CHATTANOOGA, Tenn. (AP) — A Tennessee county has paused a policy to destroy public records requests after a newspaper highlighted the practice.
The Chattanooga Times Free Press reports Hamilton County officials on Friday suspended the policy after public pressure from the County Commission and a proposed bill from members of the Tennessee Legislature.
The move came less than a week after a report from the newspaper detailed the establishment of a policy in October allowing the Hamilton County Attorney’s Office to destroy public record requests and responses to them after 30 days.
The policy resulted in the destruction of an unknown number of records requested by the newspaper two months earlier, the Times Free Press reported. The policy has been paused by the county mayor.
“I believe in transparency and I support the public knowing, obviously, and anything we can do to make public documentation available, we’re going to do it,” Mayor Jim Coppinger said. “We are working to figure out how exactly we can be more involved and form better policy to support those goals.”
Representatives of the paper, the county mayor’s office and county attorney’s office have met to discuss the retrieval of destroyed records.
The mayor is instructing departments to not destroy public records requests and the responses after 30 days, Assistant Administrator of Finance Lee Brouner wrote in an email Friday.
Requests and responses should be retained “until further study and consideration of the appropriate retention period for such requests,” Brouner wrote.
The issue came to light as Times Free Press reporter Sarah Grace Taylor was trying to see whether the county attorney’s office was denying public records requests without a good reason, she said.

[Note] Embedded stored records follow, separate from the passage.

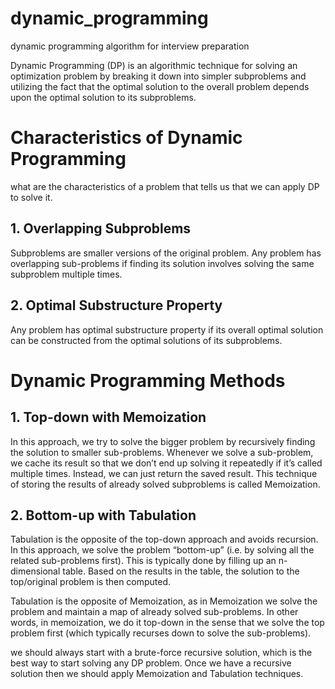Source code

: # dynamic_programming
dynamic programming algorithm for interview preparation

Dynamic Programming (DP) is an algorithmic technique for solving an optimization problem by breaking it down into simpler subproblems and utilizing the fact that the optimal solution to the overall problem depends upon the optimal solution to its subproblems.

# Characteristics of Dynamic Programming

what are the characteristics of a problem that tells us that we can apply DP to solve it.

## 1. Overlapping Subproblems
Subproblems are smaller versions of the original problem. Any problem has overlapping sub-problems if finding its solution involves solving the same subproblem multiple times. 

## 2. Optimal Substructure Property
Any problem has optimal substructure property if its overall optimal solution can be constructed from the optimal solutions of its subproblems.


# Dynamic Programming Methods

## 1. Top-down with Memoization
In this approach, we try to solve the bigger problem by recursively finding the solution to smaller sub-problems. Whenever we solve a sub-problem, we cache its result so that we don’t end up solving it repeatedly if it’s called multiple times. Instead, we can just return the saved result. This technique of storing the results of already solved subproblems is called Memoization.

## 2. Bottom-up with Tabulation
Tabulation is the opposite of the top-down approach and avoids recursion. In this approach, we solve the problem “bottom-up” (i.e. by solving all the related sub-problems first). This is typically done by filling up an n-dimensional table. Based on the results in the table, the solution to the top/original problem is then computed.

Tabulation is the opposite of Memoization, as in Memoization we solve the problem and maintain a map of already solved sub-problems. In other words, in memoization, we do it top-down in the sense that we solve the top problem first (which typically recurses down to solve the sub-problems).

we should always start with a brute-force recursive solution, which is the best way to start solving any DP problem. Once we have a recursive solution then we should apply Memoization and Tabulation techniques.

To that end, she asked in August to see all incoming records requests for the past year along with the office’s responses.

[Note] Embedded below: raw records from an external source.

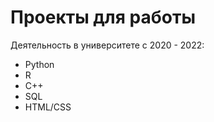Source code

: # Проекты для работы 

Деятельность в университете с 2020 - 2022:

* Python
* R
* C++
* SQL
* HTML/CSS
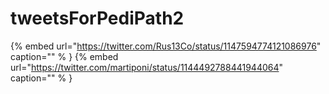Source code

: # tweetsForPediPath2

{% embed url="https://twitter.com/Rus13Co/status/1147594774121086976"  caption="" % }
{% embed url="https://twitter.com/martiponi/status/1144492788441944064"  caption="" % }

Taylor suspected the office might be unlawfully denying requests after Dana Beltramo, the records coordinator for the attorney’s office, told her that all communications with that office were privileged and off-limits, Taylor said.
“I wanted to see if they were really denying all requests,” she said, adding that before she could find out, the office destroyed many of the records.
Initially, Beltramo responded to Taylor’s request by asking her to pay $717 for about 1,500 pages of records, Taylor said. In Tennessee, officials can charge money to make copies of records, but they are not allowed to charge someone to simply look at records, which is what Taylor was requesting.
She refused to pay.
“It went back and forth for several weeks,” she said. “I kept hearing from different county officials that they were going to work it out.”
In the meantime, Beltramo sought and received permission at an Oct. 2 meeting of the Hamilton County Public Records Commission to destroy all records requests and responses after 30 days. Taylor said she was unaware of the meeting or the new policy and continued to seek the records without knowing they had been destroyed.
After being made aware that some records responsive to the request had been destroyed almost four months before, the paper published a story, spurring state legislators from the area to file a bill intended to quell future records issues.
Coppinger, the mayor, said he is working to improve the county’s overall records policy.
“What we did today was basically try to prevent the confusion of mistakes that have happened from happening again,” the mayor said.